To quantify brain network organization, the researchers used measures such as node degree (the number of connections a brain region has) and the strength of synchronization between regions. These metrics showed that psilocybin reorganized networks in both frequency-specific and region-specific ways. The theta network, typically involved in memory and attention, became stronger in posterior regions at moderate doses but weakened at higher doses. In contrast, the high gamma network, which is thought to reflect localized activity and potentially neuroplasticity, became stronger in frontal areas as the dose increased.

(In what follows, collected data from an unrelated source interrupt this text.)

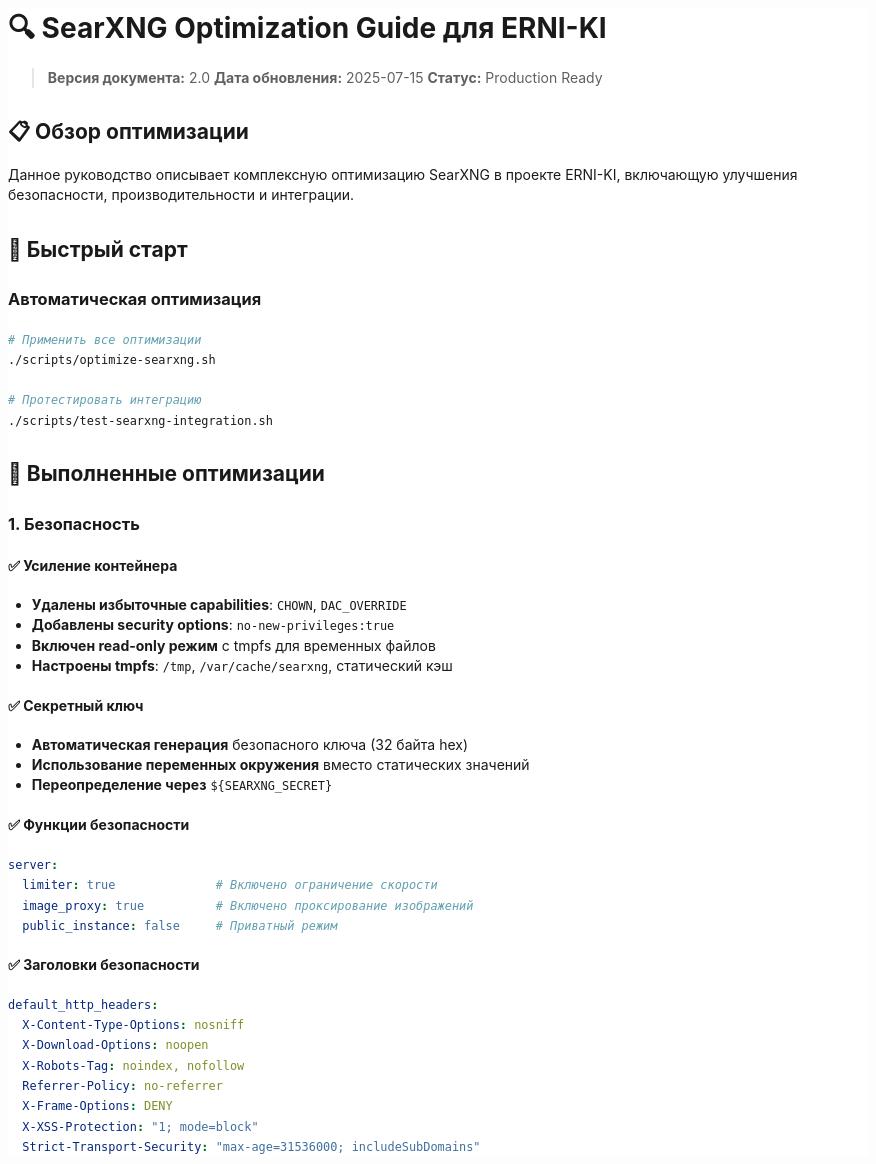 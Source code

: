 # 🔍 SearXNG Optimization Guide для ERNI-KI

> **Версия документа:** 2.0
> **Дата обновления:** 2025-07-15
> **Статус:** Production Ready

## 📋 Обзор оптимизации

Данное руководство описывает комплексную оптимизацию SearXNG в проекте ERNI-KI, включающую улучшения безопасности, производительности и интеграции.

## 🚀 Быстрый старт

### Автоматическая оптимизация
```bash
# Применить все оптимизации
./scripts/optimize-searxng.sh

# Протестировать интеграцию
./scripts/test-searxng-integration.sh
```

## 🔧 Выполненные оптимизации

### 1. Безопасность

#### ✅ Усиление контейнера
- **Удалены избыточные capabilities**: `CHOWN`, `DAC_OVERRIDE`
- **Добавлены security options**: `no-new-privileges:true`
- **Включен read-only режим** с tmpfs для временных файлов
- **Настроены tmpfs**: `/tmp`, `/var/cache/searxng`, статический кэш

#### ✅ Секретный ключ
- **Автоматическая генерация** безопасного ключа (32 байта hex)
- **Использование переменных окружения** вместо статических значений
- **Переопределение через** `${SEARXNG_SECRET}`

#### ✅ Функции безопасности
```yaml
server:
  limiter: true              # Включено ограничение скорости
  image_proxy: true          # Включено проксирование изображений
  public_instance: false     # Приватный режим
```

#### ✅ Заголовки безопасности
```yaml
default_http_headers:
  X-Content-Type-Options: nosniff
  X-Download-Options: noopen
  X-Robots-Tag: noindex, nofollow
  Referrer-Policy: no-referrer
  X-Frame-Options: DENY
  X-XSS-Protection: "1; mode=block"
  Strict-Transport-Security: "max-age=31536000; includeSubDomains"
```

One of the most striking findings was the decoupling of gamma activity from the theta phase. Under normal conditions, gamma bursts tend to occur at specific points in the theta rhythm, a coupling that is thought to help organize information flow in the brain. Psilocybin disrupted this timing relationship, particularly at higher doses, suggesting a breakdown in the usual coordination between local and long-range neural signals. This kind of decoupling has been observed in other psychedelic states and is believed to reflect a loosening of the brain’s typical constraints, allowing for more flexible or unusual patterns of thought and perception.
While the study does not prove that rats experience anything like a human psychedelic trip, the results suggest that the psilocybin state is marked by identifiable changes in brain network architecture that can be studied in animal models. These findings align with reports from human studies showing increased connectivity between distant brain regions and decreased segregation of functional networks during psychedelic experiences.
“Our findings related to brain network changes in this study, along with the data from other laboratories showing cellular and molecular level neural changes, show that rodents could indeed be a good model system to study non-ordinary states of consciousness such as a psychedelic state,” Pal said.
But there are important limitations to consider. Because rodents cannot report their subjective experiences, the researchers could not directly link changes in brain activity to changes in perception or emotion. Also, although the results support a role for serotonin receptor signaling, the study did not manipulate specific receptors to determine their causal role. Additionally, the EEG method used in this study does not measure deep brain structures like the thalamus or claustrum, which are also thought to be involved in the psychedelic state.
Despite these caveats, the findings have important implications for future research. The ability to map dynamic changes in brain networks during a psychedelic experience opens new avenues for understanding how these drugs affect consciousness and cognition. The study also provides a foundation for testing how different psychedelics might produce similar or distinct patterns of brain activity.
“One of our main focus areas is to understand if there is any unique neurophysiological or neurochemical signature that can be associated with a ‘psychedelic’ state in animal models,” Pal explained. “To that end, we have completed studies using diverse psychedelics, including subanesthetic ketamine, nitrous oxide, N’N-dimethyltryptamine, and psilocybin in the recent paper. We intend to mine these datasets for shared EEG signatures across psychedelics. In addition, we are conducting animal studies to determine the therapeutic potential of psychedelics in alleviating chronic pain (PMID: 38113836).”
The study, “Intravenous psilocybin induces dose-dependent changes in functional network organization in rat cortex,” was authored by Brian H. Silverstein, Nicholas Kolbman, Amanda Nelson, Tiecheng Liu, Peter Guzzo, Jim Gilligan, UnCheol Lee, George A. Mashour, Giancarlo Vanini, and Dinesh Pal.